Dossier : Lecture et culture scientifique

Recherche documentaire en TPE de SVT au lycée

Guy Rumelhard, UMR STEF ENS Cachan, INRP Universud Paris

Que la méthode pédagogique soit d'aider les élèves à analyser les difficultés après ou de les armer avant, la recherche documentaire reste difficile à aborder.

Ayant animé depuis l'an 2000, pendant six ans, les travaux personnels encadrés (TPE) en lycée, en classe de terminale puis de 1re S, j'ai pu pointer plusieurs difficultés de la recherche documentaire.

On peut se fixer comme méthode pédagogique de laisser les élèves totalement autonomes, et d'analyser a posteriori les difficultés rencontrées, ce qui est l'esprit général des TPE, ou bien au contraire les armer a priori pour effectuer ce travail de documentation. Les difficultés sont nombreuses et nous allons en analyser quelques-unes.

Dans le premier cas, pour qu'ils butent sur les difficultés, encore faudrait-il qu'ils les identifient ! Or de nombreux obstacles sont latents ou volontairement masqués, et ne peuvent être " déconstruits " sans aide. Dans le second cas, les indications qu'on peut leur donner avant sont bien souvent trop générales donc inopérantes. Elles ne prennent sens que dans une situation précise à un moment donné. Si la pédagogie est l'art de l'ellipse, la difficulté d'un texte dépend pour une bonne partie de la culture du lecteur. Ces remarques incitent à accompagner pas à pas chaque élève, pour l'armer individuellement au fur et à mesure, et non pas a priori ni a posteriori collectivement.

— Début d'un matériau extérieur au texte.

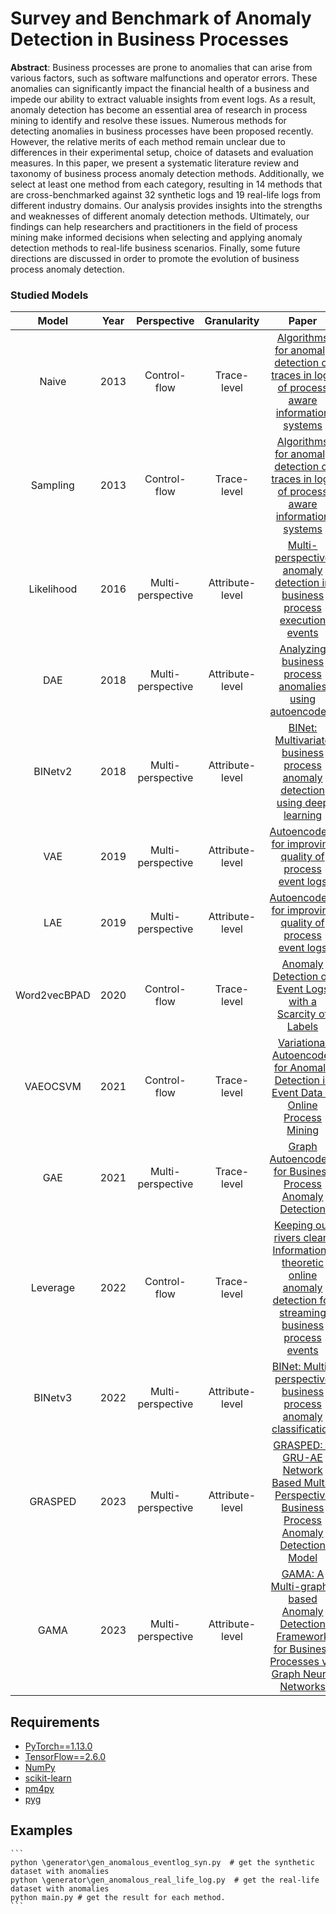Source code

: # Survey and Benchmark of Anomaly Detection in Business Processes

**Abstract**: Business processes are prone to anomalies that can arise from various factors, such as software malfunctions and operator errors. These anomalies can significantly impact the financial health of a business and impede our ability to extract valuable insights from event logs. As a result, anomaly detection has become an essential area of research in process mining to identify and resolve these issues.
Numerous methods for detecting anomalies in business processes have been proposed recently. However, the relative merits of each method remain unclear due to differences in their experimental setup, choice of datasets and evaluation measures. In this paper, we present a systematic literature review and taxonomy of business process anomaly detection methods. Additionally,  we select at least one method from each category, resulting in 14 methods that are cross-benchmarked against 32 synthetic logs and 19 real-life logs from different industry domains.
Our analysis provides insights into the strengths and weaknesses of different anomaly detection methods. Ultimately, our findings can help researchers and practitioners in the field of process mining make informed decisions when selecting and applying anomaly detection methods to real-life business scenarios.
Finally, some future directions are discussed in order to promote the evolution of business process anomaly detection.

### Studied Models
|    Model     | Year  |     Perspective     |   Granularity    |                                                                                                                                             Paper                                                                                                                                              |
|:------------:|:-----:|:-------------------:|:----------------:|:----------------------------------------------------------------------------------------------------------------------------------------------------------------------------------------------------------------------------------------------------------------------------------------------:|
|    Naive     | 2013  |    Control-flow     |   Trace-level    |            [Algorithms for anomaly detection of traces in logs of process aware information systems](https://www.sciencedirect.com/science/article/abs/pii/S0306437912000567)             |
|   Sampling   | 2013  |    Control-flow     |   Trace-level    |            [Algorithms for anomaly detection of traces in logs of process aware information systems](https://www.sciencedirect.com/science/article/abs/pii/S0306437912000567)             |
|  Likelihood  | 2016  |  Multi-perspective  | Attribute-level  |                                                                           [Multi-perspective anomaly detection in business process execution events](https://link.springer.com/chapter/10.1007/978-3-319-48472-3_5)                                                                            |
|     DAE      | 2018  |  Multi-perspective  | Attribute-level  |                                                                                            [Analyzing business process anomalies using autoencoders](https://link.springer.com/article/10.1007/s10994-018-5702-8)                                                                                             |
|   BINetv2    | 2018  |  Multi-perspective  | Attribute-level  |                                                                                   [BINet: Multivariate business process anomaly detection using deep learning](https://link.springer.com/chapter/10.1007/978-3-319-98648-7_16)                                                                                   |
|     VAE      | 2019  |  Multi-perspective  | Attribute-level  |                                                                                            [Autoencoders for improving quality of process event logs](https://www.sciencedirect.com/science/article/abs/pii/S0957417419302829)                                                                                            |
|     LAE      | 2019  |  Multi-perspective  | Attribute-level  |                                                                                            [Autoencoders for improving quality of process event logs](https://www.sciencedirect.com/science/article/abs/pii/S0957417419302829)                                                                                            |
| Word2vecBPAD | 2020  |    Control-flow     |   Trace-level    |                                                                                           [Anomaly Detection on Event Logs with a Scarcity of Labels](https://ieeexplore.ieee.org/document/9230308)                                                                                            |
|   VAEOCSVM   | 2021  |    Control-flow     |   Trace-level    |                                                                              [Variational Autoencoder for Anomaly Detection in Event Data in Online Process Mining](https://arxiv.org/abs/2208.03326)                                                                              |
|     GAE      | 2021  |  Multi-perspective  |   Trace-level    |                                                                                           [Graph Autoencoders for Business Process Anomaly Detection](https://link.springer.com/chapter/10.1007/978-3-030-85469-0_26)                                                                                            |
|   Leverage   | 2022  |    Control-flow     |   Trace-level    | [Keeping our rivers clean: Information-theoretic online anomaly detection for streaming business process events](https://www.sciencedirect.com/science/article/abs/pii/S0306437921001125) |
|   BINetv3    | 2022  |  Multi-perspective  | Attribute-level  |                                                                                        [BINet: Multi-perspective business process anomaly classification](https://www.sciencedirect.com/science/article/abs/pii/S0306437919305101)                                                                                        |
|   GRASPED    | 2023  |  Multi-perspective  | Attribute-level  |                                                                           [GRASPED: A GRU-AE Network Based Multi-Perspective Business Process Anomaly Detection Model](https://ieeexplore.ieee.org/document/10088425)                                                                           |
|     GAMA     | 2023  |  Multi-perspective  | Attribute-level  |                                                                     [GAMA: A Multi-graph-based Anomaly Detection Framework for Business Processes via Graph Neural Networks](https://www.techrxiv.org/articles/preprint/GAMA_A_Multi-graph-based_Anomaly_Detection_Framework_for_Business_Processes_via_Graph_Neural_Networks/23627850)                                                                     |

## Requirements
- [PyTorch==1.13.0](https://pytorch.org)
- [TensorFlow==2.6.0](https://www.tensorflow.org/)
- [NumPy](https://numpy.org)
- [scikit-learn](https://scikit-learn.org)
- [pm4py](https://pm4py.fit.fraunhofer.de/)
- [pyg](https://pytorch-geometric.readthedocs.io/en/latest/index.html)
## Examples 
    ```
    python \generator\gen_anomalous_eventlog_syn.py  # get the synthetic dataset with anomalies
    python \generator\gen_anomalous_real_life_log.py  # get the real-life dataset with anomalies
    python main.py # get the result for each method.
    ```
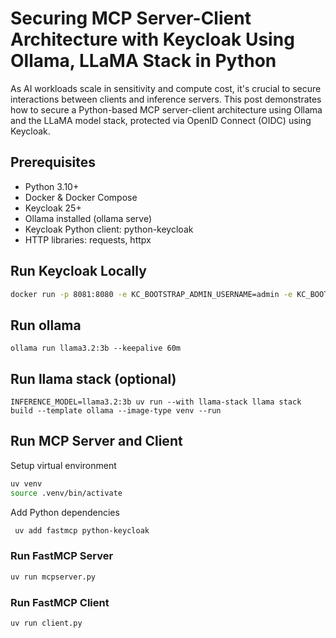 # Securing MCP Server-Client Architecture with Keycloak Using Ollama, LLaMA Stack in Python

As AI workloads scale in sensitivity and compute cost, it's crucial to secure interactions between clients and inference servers. This post demonstrates how to secure a Python-based MCP server-client architecture using Ollama and the LLaMA model stack, protected via OpenID Connect (OIDC) using Keycloak.

## Prerequisites

* Python 3.10+
* Docker & Docker Compose
* Keycloak 25+
* Ollama installed (ollama serve)
* Keycloak Python client: python-keycloak
* HTTP libraries: requests, httpx


## Run Keycloak Locally

```sh
docker run -p 8081:8080 -e KC_BOOTSTRAP_ADMIN_USERNAME=admin -e KC_BOOTSTRAP_ADMIN_PASSWORD=admin quay.io/keycloak/keycloak:26.2.4 start-dev
```

## Run ollama

```ollama run llama3.2:3b --keepalive 60m```


## Run llama stack (optional)

```INFERENCE_MODEL=llama3.2:3b uv run --with llama-stack llama stack build --template ollama --image-type venv --run```

## Run MCP Server and Client

Setup virtual environment

```sh
uv venv
source .venv/bin/activate
```

Add Python dependencies

```sh
 uv add fastmcp python-keycloak 
```

### Run FastMCP Server

```sh
uv run mcpserver.py
```

### Run FastMCP Client

```sh
uv run client.py
```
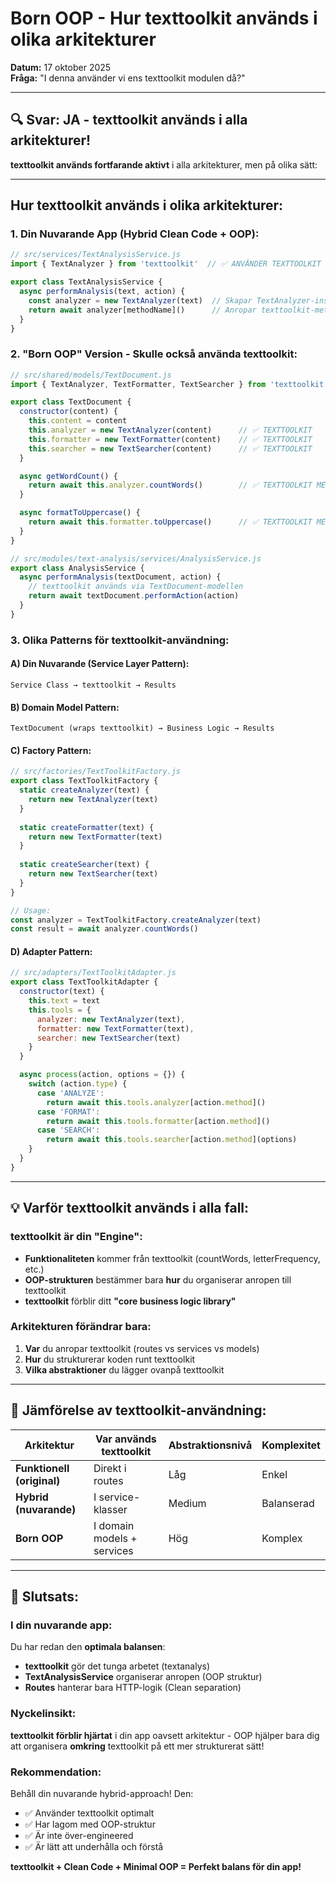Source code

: # Born OOP - Hur texttoolkit används i olika arkitekturer

**Datum:** 17 oktober 2025  
**Fråga:** "I denna använder vi ens texttoolkit modulen då?"

---

## **🔍 Svar: JA - texttoolkit används i alla arkitekturer!**

**texttoolkit används fortfarande aktivt** i alla arkitekturer, men på olika sätt:

---

## **Hur texttoolkit används i olika arkitekturer:**

### **1. Din Nuvarande App (Hybrid Clean Code + OOP):**

```javascript
// src/services/TextAnalysisService.js
import { TextAnalyzer } from 'texttoolkit'  // ✅ ANVÄNDER TEXTTOOLKIT

export class TextAnalysisService {
  async performAnalysis(text, action) {
    const analyzer = new TextAnalyzer(text)  // Skapar TextAnalyzer-instans
    return await analyzer[methodName]()      // Anropar texttoolkit-metoderna
  }
}
```

### **2. "Born OOP" Version - Skulle också använda texttoolkit:**

```javascript
// src/shared/models/TextDocument.js
import { TextAnalyzer, TextFormatter, TextSearcher } from 'texttoolkit'

export class TextDocument {
  constructor(content) {
    this.content = content
    this.analyzer = new TextAnalyzer(content)      // ✅ TEXTTOOLKIT
    this.formatter = new TextFormatter(content)    // ✅ TEXTTOOLKIT
    this.searcher = new TextSearcher(content)      // ✅ TEXTTOOLKIT
  }

  async getWordCount() {
    return await this.analyzer.countWords()        // ✅ TEXTTOOLKIT METOD
  }

  async formatToUppercase() {
    return await this.formatter.toUppercase()      // ✅ TEXTTOOLKIT METOD
  }
}

// src/modules/text-analysis/services/AnalysisService.js
export class AnalysisService {
  async performAnalysis(textDocument, action) {
    // texttoolkit används via TextDocument-modellen
    return await textDocument.performAction(action)
  }
}
```

### **3. Olika Patterns för texttoolkit-användning:**

#### **A) Din Nuvarande (Service Layer Pattern):**

```text
Service Class → texttoolkit → Results
```

#### **B) Domain Model Pattern:**

```text
TextDocument (wraps texttoolkit) → Business Logic → Results
```

#### **C) Factory Pattern:**

```javascript
// src/factories/TextToolkitFactory.js
export class TextToolkitFactory {
  static createAnalyzer(text) {
    return new TextAnalyzer(text)
  }
  
  static createFormatter(text) {
    return new TextFormatter(text)
  }
  
  static createSearcher(text) {
    return new TextSearcher(text)
  }
}

// Usage:
const analyzer = TextToolkitFactory.createAnalyzer(text)
const result = await analyzer.countWords()
```

#### **D) Adapter Pattern:**

```javascript
// src/adapters/TextToolkitAdapter.js
export class TextToolkitAdapter {
  constructor(text) {
    this.text = text
    this.tools = {
      analyzer: new TextAnalyzer(text),
      formatter: new TextFormatter(text),
      searcher: new TextSearcher(text)
    }
  }

  async process(action, options = {}) {
    switch (action.type) {
      case 'ANALYZE':
        return await this.tools.analyzer[action.method]()
      case 'FORMAT':
        return await this.tools.formatter[action.method]()
      case 'SEARCH':
        return await this.tools.searcher[action.method](options)
    }
  }
}
```

---

## **💡 Varför texttoolkit används i alla fall:**

### **texttoolkit är din "Engine":**

- **Funktionaliteten** kommer från texttoolkit (countWords, letterFrequency, etc.)
- **OOP-strukturen** bestämmer bara **hur** du organiserar anropen till texttoolkit
- **texttoolkit** förblir ditt **"core business logic library"**

### **Arkitekturen förändrar bara:**

1. **Var** du anropar texttoolkit (routes vs services vs models)
2. **Hur** du strukturerar koden runt texttoolkit
3. **Vilka abstraktioner** du lägger ovanpå texttoolkit

---

## **🎯 Jämförelse av texttoolkit-användning:**

| **Arkitektur** | **Var används texttoolkit** | **Abstraktionsnivå** | **Komplexitet** |
|----------------|-----------------------------|--------------------|-----------------|
| **Funktionell (original)** | Direkt i routes | Låg | Enkel |
| **Hybrid (nuvarande)** | I service-klasser | Medium | Balanserad |
| **Born OOP** | I domain models + services | Hög | Komplex |

---

## **🚀 Slutsats:**

### **I din nuvarande app:**

Du har redan den **optimala balansen**:

- **texttoolkit** gör det tunga arbetet (textanalys)
- **TextAnalysisService** organiserar anropen (OOP struktur)
- **Routes** hanterar bara HTTP-logik (Clean separation)

### **Nyckelinsikt:**

**texttoolkit förblir hjärtat** i din app oavsett arkitektur - OOP hjälper bara dig att organisera **omkring** texttoolkit på ett mer strukturerat sätt!

### **Rekommendation:**

Behåll din nuvarande hybrid-approach! Den:

- ✅ Använder texttoolkit optimalt
- ✅ Har lagom med OOP-struktur
- ✅ Är inte över-engineered
- ✅ Är lätt att underhålla och förstå

**texttoolkit + Clean Code + Minimal OOP = Perfekt balans för din app!**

Sélection, hiérarchisation, fiabilité des textes scientifiques, spécialisés ou non

Les textes scientifiques publiés dans les revues imprimées

Ces textes ont depuis longtemps été l'objet d'un important travail de sélection, de classement, de hiérarchisation pour distinguer les publics, pour distinguer l'anecdotique, le circonstanciel, le fondamental, pour rechercher et garantir la qualité. La sélection des textes selon ces critères se fait grâce à des comités de lecture constitués d'experts. De plus, les revues ont souvent suscité la rédaction d'articles de synthèse pour compenser la fragmentation, la dispersion, la spécialisation. La rédaction d'encyclopédies ou de dictionnaires répond également à ce besoin de présentation synoptique, coordonnée et intégrée des connaissances.

Internet privilégié par les élèves

Les élèves disposent souvent d'un accès à Internet à leur domicile et passent plus de temps devant l'ordinateur que devant la télévision. Ils en disposent également au lycée non seulement dans le centre documentaire (CDI), mais dans les salles de travaux pratiques de physique ou de SVT.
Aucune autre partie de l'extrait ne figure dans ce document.